# WHAT YOU WILL DO:
Scan the lines below for "dengan" and copy the matches.

[DATA SUPPLIED — start]

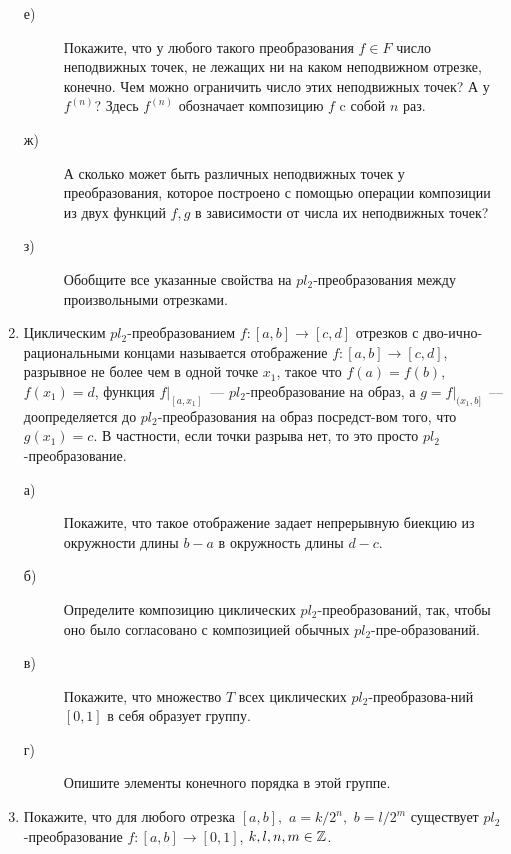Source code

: \begin{enumerate}
\begin{description}
\item[е)] Покажите, что у любого такого преобразования $f\in F$ число неподвижных точек, не лежащих ни на каком неподвижном отрезке, конечно. Чем можно ограничить число этих неподвижных точек? А у $f^{(n)}$?  Здесь $f^{(n)}$ обозначает композицию $f$ c собой $n$ раз.
\item[ж)] А сколько может быть различных неподвижных точек у преобразования, которое построено с помощью операции композиции из двух функций $f,g$ в зависимости от числа их неподвижных точек?
\item[з)] Обобщите все указанные свойства на $pl_2$-преобразования между произвольными отрезками.
\end{description}

\item Циклическим $pl_2$-преобразованием $f\colon[a,b]\to [c,d]$ отрезков с дво-\linebreak ично-рациональными концами называется отображение $f\colon[a,b]\to [c,d]$, разрывное не более чем в одной точке $x_1$, такое что $f(a)=f(b)$, $f(x_1)=d$, функция $f|_{[a,x_1]}$~— $pl_2$-преобразование на образ, а $g=f|_{(x_1,b]}$~— доопределяется до $pl_2$-преобразования на образ посредст-\linebreak вом того, что $g(x_1)=c$. В частности, если точки разрыва нет, то это просто $pl_2$-преобразование.
\begin{description}
\item[а)] Покажите, что такое отображение задает непрерывную биекцию из окружности длины $b-a$ в окружность длины $d-c$.
\item[б)] Определите композицию циклических $pl_2$-преобразований, так, чтобы оно было согласовано с композицией обычных $pl_2$-пре-\linebreak образований.
\item[в)] Покажите, что множество $T$ всех циклических $pl_2$-преобразова-\linebreak ний $[0,1]$ в себя образует группу.
\item[г)] Опишите элементы конечного порядка в этой группе.
\end{description}

\item Покажите, что для любого отрезка $[a,b], \,\, a=k/2^n,\,\, b=l/2^m$ существует $pl_2$-преобразование $f\colon [a,b]\to [0,1]$, $k, l, n, m \in\mathbb{Z}$.



\end{enumerate}
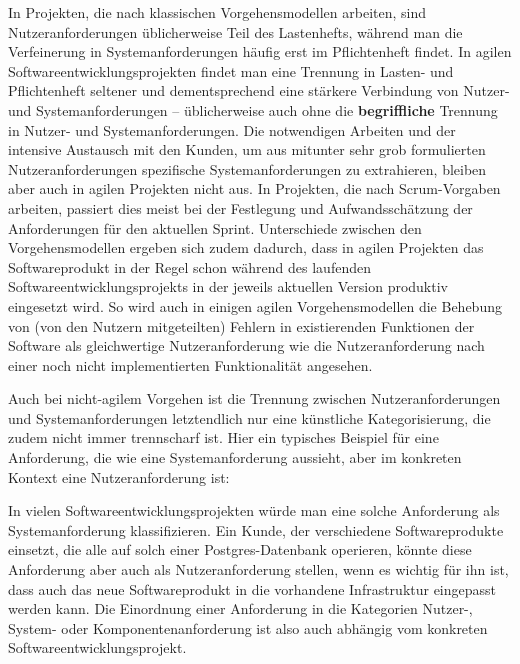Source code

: In Projekten, die nach klassischen Vorgehensmodellen arbeiten, sind Nutzeranforderungen üblicherweise Teil des Lastenhefts, während man die Verfeinerung in Systemanforderungen häufig erst im Pflichtenheft findet. In agilen Software\-entwicklungs\-projekten findet man eine Trennung in Lasten- und Pflichtenheft seltener und dem\-entsprechend eine stärkere Verbindung von Nutzer- und Systemanforderungen -- 
\linebreak %
üblicherweise auch ohne die \textbf{begriffliche} Trennung in Nutzer- und Systemanforderungen. Die notwendigen Arbeiten und der intensive Austausch mit den Kunden, um aus mitunter sehr grob formulierten Nutzeranforderungen spezifische System\-anforderungen zu extrahieren, bleiben aber auch in agilen Projekten nicht aus. In Projekten, die nach Scrum-Vorgaben arbeiten, passiert dies meist bei der Festlegung und Aufwandsschätzung der Anforderungen für den aktuellen Sprint. Unterschiede zwischen den Vorgehensmodellen ergeben sich zudem dadurch, dass in agilen Projekten das Softwareprodukt in der Regel schon während des laufenden Software\-entwicklungs\-projekts in der jeweils aktuellen Version produktiv eingesetzt wird. So wird auch in einigen agilen Vorgehensmodellen die Behebung von (von den Nutzern mitgeteilten) Fehlern in existierenden Funktionen der Software als gleichwertige Nutzeranforderung wie die Nutzeranforderung nach einer noch nicht implementierten Funktionalität angesehen.

Auch bei nicht-agilem Vorgehen ist die Trennung zwischen Nutzeranforderungen und Systemanforderungen letztendlich nur eine künstliche Kategorisierung, die zudem nicht immer trennscharf ist. Hier ein typisches Beispiel für eine Anforderung, die wie eine Systemanforderung aussieht, aber im konkreten Kontext eine Nutzer\-anforderung ist:


In vielen Softwareentwicklungsprojekten würde man eine solche Anforderung als Systemanforderung klassifizieren. Ein Kunde, der verschiedene Softwareprodukte einsetzt, die alle auf solch einer Postgres-Datenbank operieren, könnte diese Anforderung aber auch als Nutzeranforderung stellen, wenn es wichtig für ihn ist, dass auch das neue Softwareprodukt in die vorhandene Infrastruktur eingepasst werden kann. Die Einordnung einer Anforderung in die Kategorien Nutzer-, System- oder Komponentenanforderung ist also auch abhängig vom konkreten Softwareentwicklungsprojekt.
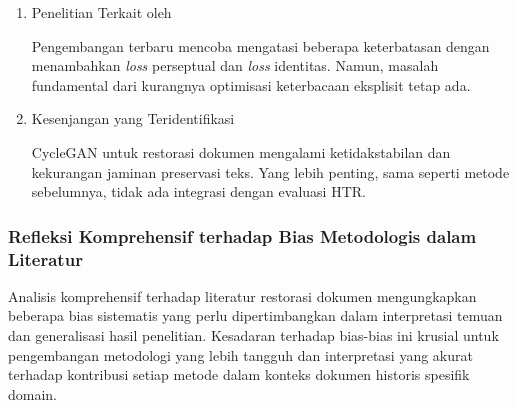 \documentclass[12pt,a4paper]{article}
\begin{document}
\begin{enumerate}[leftmargin=*, labelindent=0pt, itemsep=1ex, topsep=0pt]
\item Penelitian Terkait oleh \parencite{ni2024}

Pengembangan terbaru mencoba mengatasi beberapa keterbatasan dengan menambahkan \textit{loss} perseptual dan \textit{loss} identitas. Namun, masalah fundamental dari kurangnya optimisasi keterbacaan eksplisit tetap ada.

\item Kesenjangan yang Teridentifikasi

CycleGAN untuk restorasi dokumen mengalami ketidakstabilan dan kekurangan jaminan preservasi teks. Yang lebih penting, sama seperti metode sebelumnya, tidak ada integrasi dengan evaluasi HTR.

\end{enumerate}

\subsubsection{Refleksi Komprehensif terhadap Bias Metodologis dalam Literatur}
\label{subsubsec:refleksi-bias}

Analisis komprehensif terhadap literatur restorasi dokumen mengungkapkan beberapa bias sistematis yang perlu dipertimbangkan dalam interpretasi temuan dan generalisasi hasil penelitian. Kesadaran terhadap bias-bias ini krusial untuk pengembangan metodologi yang lebih tangguh dan interpretasi yang akurat terhadap kontribusi setiap metode dalam konteks dokumen historis spesifik domain.
\end{document}
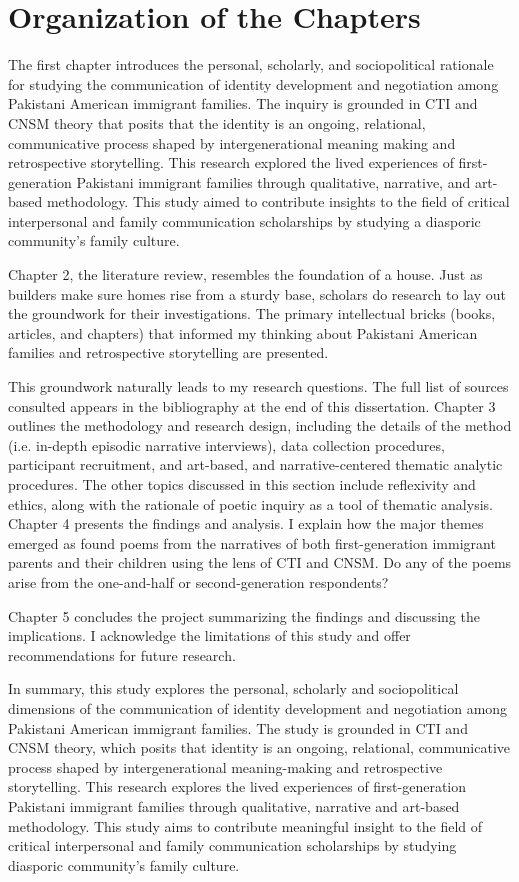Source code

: \section{Organization of the Chapters}

The first chapter introduces the personal, scholarly, and sociopolitical rationale for studying the communication of identity development and negotiation among Pakistani American immigrant families. The inquiry is grounded in CTI and CNSM theory that posits that the identity is an ongoing, relational, communicative process shaped by intergenerational meaning making and retrospective storytelling. This research explored the lived experiences of first-generation Pakistani immigrant families through qualitative, narrative, and art-based methodology. This study aimed to contribute insights to the field of critical interpersonal and family communication scholarships by studying a diasporic community’s family culture. 

Chapter 2, the literature review, resembles the foundation of a house. Just as builders make sure homes rise from a sturdy base, scholars do research to lay out the groundwork for their investigations. The primary intellectual bricks (books, articles, and chapters) that informed my thinking about Pakistani American families and retrospective storytelling are presented.

This groundwork naturally leads to my research questions. The full list of sources consulted appears in the bibliography at the end of this dissertation.
Chapter 3 outlines the methodology and research design, including the details of the method (i.e. in-depth episodic narrative interviews), data collection procedures, participant recruitment, and art-based, and narrative-centered thematic analytic procedures. The other topics discussed in this section include reflexivity and ethics, along with the rationale of poetic inquiry as a tool of thematic analysis. 
Chapter 4 presents the findings and analysis. I explain how the major themes emerged as found poems from the narratives of both first-generation immigrant parents and their children using the lens of CTI and CNSM. Do any of the poems arise from the one-and-half or second-generation respondents?

Chapter 5 concludes the project summarizing the findings and discussing the implications. I acknowledge the limitations of this study and offer recommendations for future research.

In summary, this study explores the personal, scholarly and sociopolitical dimensions of the communication of identity development and negotiation among Pakistani American immigrant families. The study is grounded in CTI and CNSM theory, which posits that identity is an ongoing, relational, communicative process shaped by intergenerational meaning-making and retrospective storytelling. This research explores the lived experiences of first-generation Pakistani immigrant families through qualitative, narrative and art-based methodology. This study aims to contribute meaningful insight to the field of critical interpersonal and family communication scholarships by studying diasporic community’s family culture.
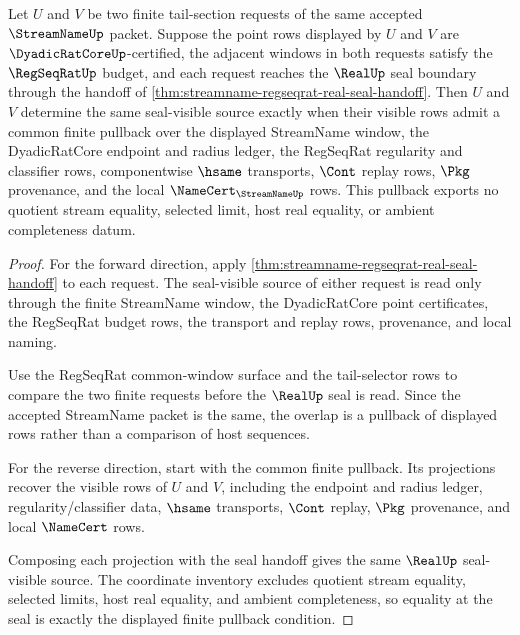 \begin{theorem}
\label{thm:streamname-regseqrat-real-tail-section-pullback}
Let $U$ and $V$ be two finite tail-section requests of the same accepted $\StreamNameUp$ packet. Suppose the point rows displayed by $U$ and $V$ are $\DyadicRatCoreUp$-certified, the adjacent windows in both requests satisfy the $\RegSeqRatUp$ budget, and each request reaches the $\RealUp$ seal boundary through the handoff of \autoref{thm:streamname-regseqrat-real-seal-handoff}. Then $U$ and $V$ determine the same seal-visible source exactly when their visible rows admit a common finite pullback over the displayed StreamName window, the DyadicRatCore endpoint and radius ledger, the RegSeqRat regularity and classifier rows, componentwise $\hsame$ transports, $\Cont$ replay rows, $\Pkg$ provenance, and the local $\NameCert_{\StreamNameUp}$ rows. This pullback exports no quotient stream equality, selected limit, host real equality, or ambient completeness datum.
\end{theorem}
\begin{proof}
For the forward direction, apply \autoref{thm:streamname-regseqrat-real-seal-handoff} to each request. The seal-visible source of either request is read only through the finite StreamName window, the DyadicRatCore point certificates, the RegSeqRat budget rows, the transport and replay rows, provenance, and local naming.

Use the RegSeqRat common-window surface and the tail-selector rows to compare the two finite requests before the $\RealUp$ seal is read. Since the accepted StreamName packet is the same, the overlap is a pullback of displayed rows rather than a comparison of host sequences.

For the reverse direction, start with the common finite pullback. Its projections recover the visible rows of $U$ and $V$, including the endpoint and radius ledger, regularity/classifier data, $\hsame$ transports, $\Cont$ replay, $\Pkg$ provenance, and local $\NameCert$ rows.

Composing each projection with the seal handoff gives the same $\RealUp$ seal-visible source. The coordinate inventory excludes quotient stream equality, selected limits, host real equality, and ambient completeness, so equality at the seal is exactly the displayed finite pullback condition.
\end{proof}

[DATA SUPPLIED — finish]

# FINISHED EXERCISE:
Pengembangan terbaru mencoba mengatasi beberapa keterbatasan dengan menambahkan \textit{loss} perseptual dan \textit{loss} identitas. Namun, masalah fundamental dari kurangnya optimisasi keterbacaan eksplisit tetap ada.
CycleGAN untuk restorasi dokumen mengalami ketidakstabilan dan kekurangan jaminan preservasi teks. Yang lebih penting, sama seperti metode sebelumnya, tidak ada integrasi dengan evaluasi HTR.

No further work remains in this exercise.